[Data excerpts]

===============

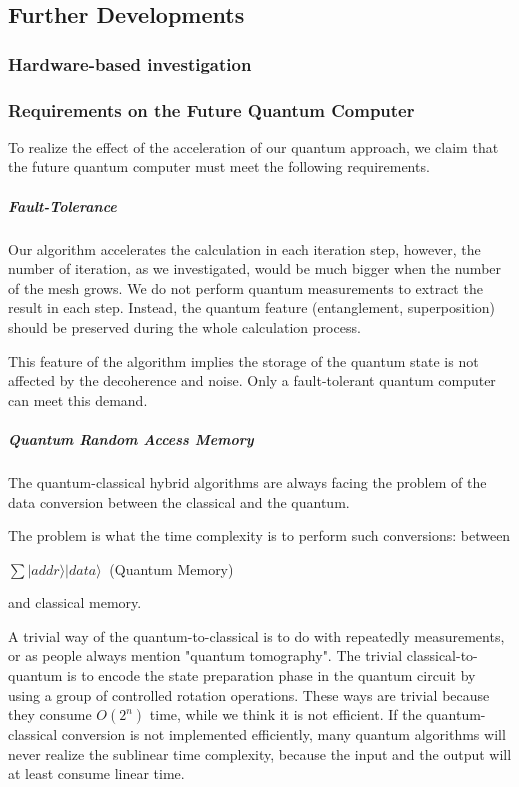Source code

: \documentclass[%
 reprint,
 amsmath,amssymb,
pra,
]{revtex4-1}
\begin{document}
\subsection{Further Developments}

\subsubsection{Hardware-based investigation}

\subsubsection{Requirements on the Future Quantum Computer}

To realize the effect of the acceleration of our quantum approach, we claim that the future quantum computer must meet the following requirements.

\subparagraph{Fault-Tolerance}
Our algorithm accelerates the calculation in each iteration step, however, the number of iteration, as we investigated, would be much bigger when the number of the mesh grows. We do not perform quantum measurements to extract the result in each step. Instead, the quantum feature (entanglement, superposition) should be preserved during the whole calculation process. 

This feature of the algorithm implies the storage of the quantum state is not affected by the decoherence and noise. Only a fault-tolerant quantum computer can meet this demand.

\subparagraph{Quantum Random Access Memory}
The quantum-classical hybrid algorithms are always facing the problem of the data conversion between the classical and the quantum.

The problem is what the time complexity is to perform such conversions: between
\begin{center}
$ \sum|addr\rangle|data\rangle\ $ (Quantum Memory) 
\end{center}
and classical memory.

A trivial way of the quantum-to-classical is to do with repeatedly measurements, or as people always mention "quantum tomography". The trivial classical-to-quantum is to encode the state preparation phase in the quantum circuit by using a group of controlled rotation operations. These ways are trivial because they consume $O(2^n)$ time, while we think it is not efficient. If the quantum-classical conversion is not implemented efficiently, many quantum algorithms will never realize the sublinear time complexity, because the input and the output will at least consume linear time.
\end{document}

===============

What this task involves >> Return every entry above word for word, and include no images.

Problem solution >>
Source code

: \documentclass[%
 reprint,
 amsmath,amssymb,
pra,
]{revtex4-1}
\begin{document}
\subsection{Further Developments}

\subsubsection{Hardware-based investigation}

\subsubsection{Requirements on the Future Quantum Computer}

To realize the effect of the acceleration of our quantum approach, we claim that the future quantum computer must meet the following requirements.

\subparagraph{Fault-Tolerance}
Our algorithm accelerates the calculation in each iteration step, however, the number of iteration, as we investigated, would be much bigger when the number of the mesh grows. We do not perform quantum measurements to extract the result in each step. Instead, the quantum feature (entanglement, superposition) should be preserved during the whole calculation process. 

This feature of the algorithm implies the storage of the quantum state is not affected by the decoherence and noise. Only a fault-tolerant quantum computer can meet this demand.

\subparagraph{Quantum Random Access Memory}
The quantum-classical hybrid algorithms are always facing the problem of the data conversion between the classical and the quantum.

The problem is what the time complexity is to perform such conversions: between
\begin{center}
$ \sum|addr\rangle|data\rangle\ $ (Quantum Memory) 
\end{center}
and classical memory.

A trivial way of the quantum-to-classical is to do with repeatedly measurements, or as people always mention "quantum tomography". The trivial classical-to-quantum is to encode the state preparation phase in the quantum circuit by using a group of controlled rotation operations. These ways are trivial because they consume $O(2^n)$ time, while we think it is not efficient. If the quantum-classical conversion is not implemented efficiently, many quantum algorithms will never realize the sublinear time complexity, because the input and the output will at least consume linear time.
\end{document}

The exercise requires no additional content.